Problem description: Hunt through the lines below for the string "serviço" and copy each one that has it.

*** Listed entries ***

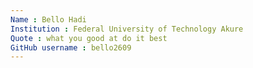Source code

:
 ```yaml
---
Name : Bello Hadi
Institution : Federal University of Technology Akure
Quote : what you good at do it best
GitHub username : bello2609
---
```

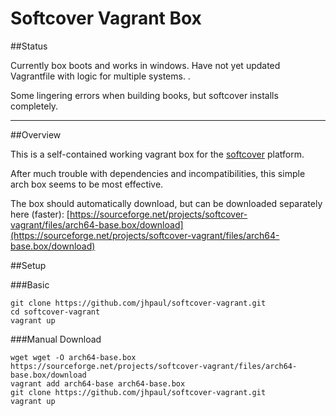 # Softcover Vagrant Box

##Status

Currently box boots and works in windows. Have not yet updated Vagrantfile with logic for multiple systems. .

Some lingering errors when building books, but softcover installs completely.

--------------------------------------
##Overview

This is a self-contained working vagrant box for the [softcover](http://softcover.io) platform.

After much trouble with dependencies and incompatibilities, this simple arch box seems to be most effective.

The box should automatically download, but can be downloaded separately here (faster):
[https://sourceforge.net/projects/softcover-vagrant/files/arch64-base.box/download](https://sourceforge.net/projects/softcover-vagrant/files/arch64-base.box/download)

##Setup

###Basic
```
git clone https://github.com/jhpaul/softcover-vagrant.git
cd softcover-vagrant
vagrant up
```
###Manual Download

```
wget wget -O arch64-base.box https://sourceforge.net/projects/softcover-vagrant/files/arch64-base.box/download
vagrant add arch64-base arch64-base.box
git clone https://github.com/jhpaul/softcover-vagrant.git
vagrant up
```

*** End of Listed entries ***
*** Listed entries ***

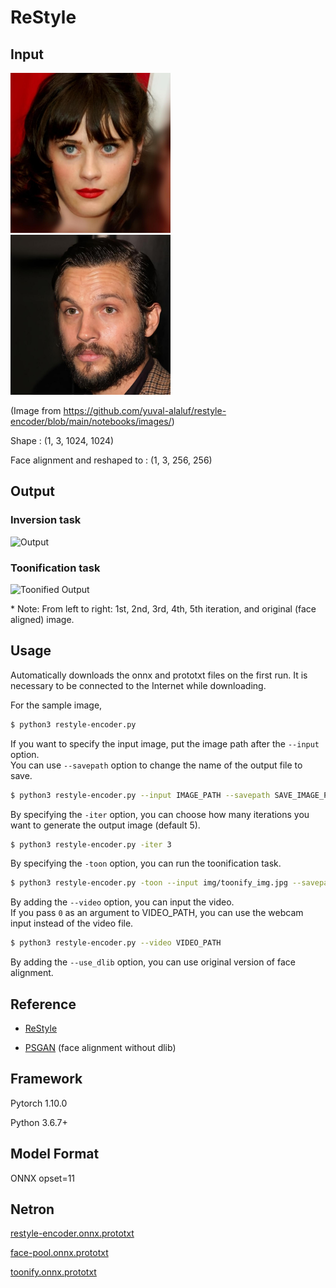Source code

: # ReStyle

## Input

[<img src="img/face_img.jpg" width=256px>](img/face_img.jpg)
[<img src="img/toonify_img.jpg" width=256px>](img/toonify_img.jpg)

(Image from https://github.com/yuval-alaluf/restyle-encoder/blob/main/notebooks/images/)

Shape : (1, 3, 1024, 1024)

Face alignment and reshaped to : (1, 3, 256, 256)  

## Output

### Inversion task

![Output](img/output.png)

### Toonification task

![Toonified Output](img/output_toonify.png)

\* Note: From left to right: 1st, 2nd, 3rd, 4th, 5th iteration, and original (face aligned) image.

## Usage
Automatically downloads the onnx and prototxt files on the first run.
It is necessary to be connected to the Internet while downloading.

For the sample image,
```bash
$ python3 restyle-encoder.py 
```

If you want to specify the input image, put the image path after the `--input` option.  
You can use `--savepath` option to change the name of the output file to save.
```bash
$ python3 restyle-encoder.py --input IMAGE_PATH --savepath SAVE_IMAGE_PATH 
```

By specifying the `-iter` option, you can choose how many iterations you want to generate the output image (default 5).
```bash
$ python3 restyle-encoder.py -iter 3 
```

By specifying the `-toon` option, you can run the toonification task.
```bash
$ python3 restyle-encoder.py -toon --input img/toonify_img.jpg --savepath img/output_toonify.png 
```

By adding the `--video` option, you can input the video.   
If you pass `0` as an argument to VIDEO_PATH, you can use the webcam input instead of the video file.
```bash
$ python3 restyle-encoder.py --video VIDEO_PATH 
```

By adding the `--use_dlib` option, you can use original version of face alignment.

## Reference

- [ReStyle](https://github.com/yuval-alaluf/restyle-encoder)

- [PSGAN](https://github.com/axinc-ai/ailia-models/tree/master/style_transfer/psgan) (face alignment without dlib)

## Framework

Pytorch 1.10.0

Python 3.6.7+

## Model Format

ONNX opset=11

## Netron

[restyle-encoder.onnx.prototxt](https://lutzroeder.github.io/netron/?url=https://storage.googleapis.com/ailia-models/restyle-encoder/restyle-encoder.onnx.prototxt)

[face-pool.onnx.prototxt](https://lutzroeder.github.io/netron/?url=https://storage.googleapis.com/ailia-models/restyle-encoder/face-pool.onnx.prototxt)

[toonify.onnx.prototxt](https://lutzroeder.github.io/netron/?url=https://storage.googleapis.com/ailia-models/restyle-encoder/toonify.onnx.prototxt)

*** End of Listed entries ***
*** Listed entries ***

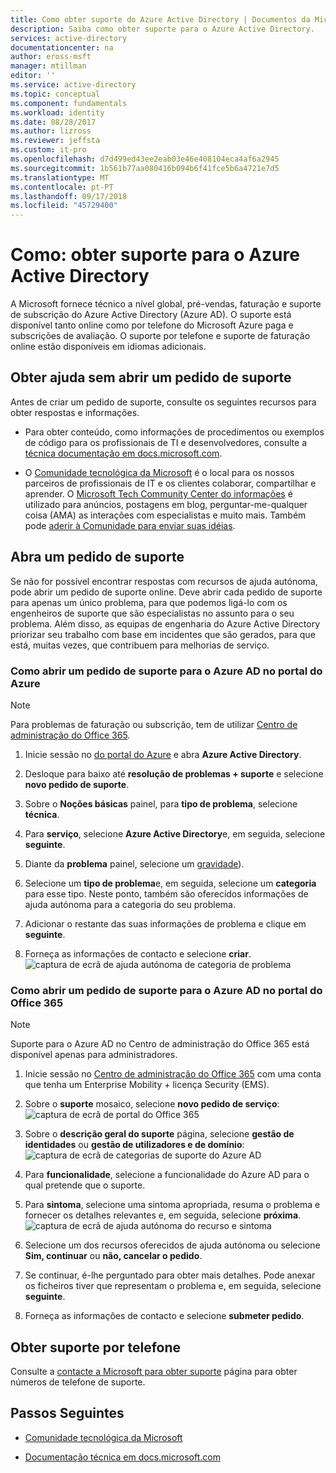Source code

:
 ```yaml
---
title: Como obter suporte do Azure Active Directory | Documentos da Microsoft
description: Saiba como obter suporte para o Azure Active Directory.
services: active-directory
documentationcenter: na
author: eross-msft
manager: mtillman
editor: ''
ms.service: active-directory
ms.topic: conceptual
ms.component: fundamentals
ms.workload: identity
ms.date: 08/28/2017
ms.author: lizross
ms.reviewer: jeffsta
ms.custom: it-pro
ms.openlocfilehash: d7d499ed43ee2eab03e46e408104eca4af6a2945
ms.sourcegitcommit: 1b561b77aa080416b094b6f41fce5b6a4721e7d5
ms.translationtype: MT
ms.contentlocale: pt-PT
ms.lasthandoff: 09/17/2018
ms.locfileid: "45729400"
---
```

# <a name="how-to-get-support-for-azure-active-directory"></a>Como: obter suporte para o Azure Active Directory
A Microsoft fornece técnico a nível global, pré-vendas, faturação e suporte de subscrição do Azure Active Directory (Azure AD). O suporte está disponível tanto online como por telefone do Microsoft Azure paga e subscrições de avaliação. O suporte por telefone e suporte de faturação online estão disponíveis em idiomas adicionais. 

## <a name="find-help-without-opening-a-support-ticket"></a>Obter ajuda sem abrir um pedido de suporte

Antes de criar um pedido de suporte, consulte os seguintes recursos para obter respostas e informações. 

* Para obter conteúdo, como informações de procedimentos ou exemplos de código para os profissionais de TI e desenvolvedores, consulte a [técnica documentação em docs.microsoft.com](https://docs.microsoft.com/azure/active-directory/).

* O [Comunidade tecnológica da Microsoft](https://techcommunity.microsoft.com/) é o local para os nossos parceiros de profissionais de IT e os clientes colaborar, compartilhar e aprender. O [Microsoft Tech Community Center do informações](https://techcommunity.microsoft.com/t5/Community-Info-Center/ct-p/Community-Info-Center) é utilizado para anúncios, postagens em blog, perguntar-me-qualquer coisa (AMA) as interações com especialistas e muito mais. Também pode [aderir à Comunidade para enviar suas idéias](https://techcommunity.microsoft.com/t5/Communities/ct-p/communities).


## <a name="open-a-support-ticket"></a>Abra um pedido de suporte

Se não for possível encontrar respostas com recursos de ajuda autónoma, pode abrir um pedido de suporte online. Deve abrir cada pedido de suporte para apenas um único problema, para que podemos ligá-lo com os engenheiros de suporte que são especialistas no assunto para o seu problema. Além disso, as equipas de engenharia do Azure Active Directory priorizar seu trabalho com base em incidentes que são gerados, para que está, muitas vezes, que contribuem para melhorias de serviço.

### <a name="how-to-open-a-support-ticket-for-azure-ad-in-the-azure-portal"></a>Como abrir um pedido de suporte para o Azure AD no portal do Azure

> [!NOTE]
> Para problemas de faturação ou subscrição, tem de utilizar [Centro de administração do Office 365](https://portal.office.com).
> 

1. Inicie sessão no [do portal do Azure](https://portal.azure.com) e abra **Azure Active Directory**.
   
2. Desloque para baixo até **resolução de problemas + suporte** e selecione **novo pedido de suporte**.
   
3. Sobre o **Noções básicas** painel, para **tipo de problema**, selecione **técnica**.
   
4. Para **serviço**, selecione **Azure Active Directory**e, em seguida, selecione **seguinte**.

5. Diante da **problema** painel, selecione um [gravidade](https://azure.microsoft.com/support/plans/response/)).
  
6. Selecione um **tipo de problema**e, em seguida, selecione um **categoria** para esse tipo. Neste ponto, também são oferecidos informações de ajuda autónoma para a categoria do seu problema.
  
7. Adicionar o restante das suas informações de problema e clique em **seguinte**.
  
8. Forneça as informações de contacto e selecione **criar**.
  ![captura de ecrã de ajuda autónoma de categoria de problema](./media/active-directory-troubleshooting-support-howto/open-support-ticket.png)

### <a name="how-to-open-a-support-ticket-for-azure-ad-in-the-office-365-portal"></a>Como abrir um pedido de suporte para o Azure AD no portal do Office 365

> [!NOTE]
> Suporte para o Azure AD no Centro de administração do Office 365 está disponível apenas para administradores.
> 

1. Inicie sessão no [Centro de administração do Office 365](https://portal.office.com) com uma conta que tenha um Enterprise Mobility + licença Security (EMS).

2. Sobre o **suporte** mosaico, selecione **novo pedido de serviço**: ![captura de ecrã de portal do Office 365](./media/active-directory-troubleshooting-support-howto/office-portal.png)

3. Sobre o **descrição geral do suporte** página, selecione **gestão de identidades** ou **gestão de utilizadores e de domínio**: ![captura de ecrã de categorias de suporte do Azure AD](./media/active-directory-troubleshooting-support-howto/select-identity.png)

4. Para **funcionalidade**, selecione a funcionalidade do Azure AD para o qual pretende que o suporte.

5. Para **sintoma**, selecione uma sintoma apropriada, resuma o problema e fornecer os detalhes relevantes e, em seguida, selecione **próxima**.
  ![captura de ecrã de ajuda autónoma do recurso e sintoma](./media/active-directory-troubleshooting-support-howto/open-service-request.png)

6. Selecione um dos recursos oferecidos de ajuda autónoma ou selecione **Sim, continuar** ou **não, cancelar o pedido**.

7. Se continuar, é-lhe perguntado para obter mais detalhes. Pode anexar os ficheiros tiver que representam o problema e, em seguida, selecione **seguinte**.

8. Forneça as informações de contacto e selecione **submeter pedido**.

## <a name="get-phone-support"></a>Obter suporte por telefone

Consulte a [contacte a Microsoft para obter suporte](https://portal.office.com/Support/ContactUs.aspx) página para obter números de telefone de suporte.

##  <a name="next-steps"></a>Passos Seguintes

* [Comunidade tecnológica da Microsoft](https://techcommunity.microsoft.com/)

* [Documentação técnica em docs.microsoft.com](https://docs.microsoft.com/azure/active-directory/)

*** End of Listed entries ***

Reply:
Se não for possível encontrar respostas com recursos de ajuda autónoma, pode abrir um pedido de suporte online. Deve abrir cada pedido de suporte para apenas um único problema, para que podemos ligá-lo com os engenheiros de suporte que são especialistas no assunto para o seu problema. Além disso, as equipas de engenharia do Azure Active Directory priorizar seu trabalho com base em incidentes que são gerados, para que está, muitas vezes, que contribuem para melhorias de serviço.
4. Para **serviço**, selecione **Azure Active Directory**e, em seguida, selecione **seguinte**.
2. Sobre o **suporte** mosaico, selecione **novo pedido de serviço**: ![captura de ecrã de portal do Office 365](./media/active-directory-troubleshooting-support-howto/office-portal.png)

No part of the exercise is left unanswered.